> Your assignment:
Extract the data exactly, missing nothing.

Data for processing Block Start

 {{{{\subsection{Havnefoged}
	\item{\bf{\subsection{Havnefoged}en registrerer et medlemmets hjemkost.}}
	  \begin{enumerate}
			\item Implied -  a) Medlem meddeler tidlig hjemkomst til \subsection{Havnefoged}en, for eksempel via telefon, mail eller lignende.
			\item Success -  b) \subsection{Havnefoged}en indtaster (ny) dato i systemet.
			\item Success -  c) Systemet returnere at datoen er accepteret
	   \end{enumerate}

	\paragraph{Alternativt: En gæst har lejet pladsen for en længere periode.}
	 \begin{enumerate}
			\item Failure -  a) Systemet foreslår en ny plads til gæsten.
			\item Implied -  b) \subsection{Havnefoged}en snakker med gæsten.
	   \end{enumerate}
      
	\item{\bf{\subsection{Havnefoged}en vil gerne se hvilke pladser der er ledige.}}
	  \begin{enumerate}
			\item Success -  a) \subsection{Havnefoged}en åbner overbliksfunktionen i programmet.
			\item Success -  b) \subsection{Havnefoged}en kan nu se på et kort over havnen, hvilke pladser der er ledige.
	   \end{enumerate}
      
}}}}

Data for processing Block End

> Output for this task:
 {{{{\subsection{Havnefoged}
	\item{\bf{\subsection{Havnefoged}en registrerer et medlemmets hjemkost.}}
	  \begin{enumerate}
			\item Implied -  a) Medlem meddeler tidlig hjemkomst til \subsection{Havnefoged}en, for eksempel via telefon, mail eller lignende.
			\item Success -  b) \subsection{Havnefoged}en indtaster (ny) dato i systemet.
			\item Success -  c) Systemet returnere at datoen er accepteret
	   \end{enumerate}

	\paragraph{Alternativt: En gæst har lejet pladsen for en længere periode.}
	 \begin{enumerate}
			\item Failure -  a) Systemet foreslår en ny plads til gæsten.
			\item Implied -  b) \subsection{Havnefoged}en snakker med gæsten.
	   \end{enumerate}
      
	\item{\bf{\subsection{Havnefoged}en vil gerne se hvilke pladser der er ledige.}}
	  \begin{enumerate}
			\item Success -  a) \subsection{Havnefoged}en åbner overbliksfunktionen i programmet.
			\item Success -  b) \subsection{Havnefoged}en kan nu se på et kort over havnen, hvilke pladser der er ledige.
	   \end{enumerate}
      
}}}}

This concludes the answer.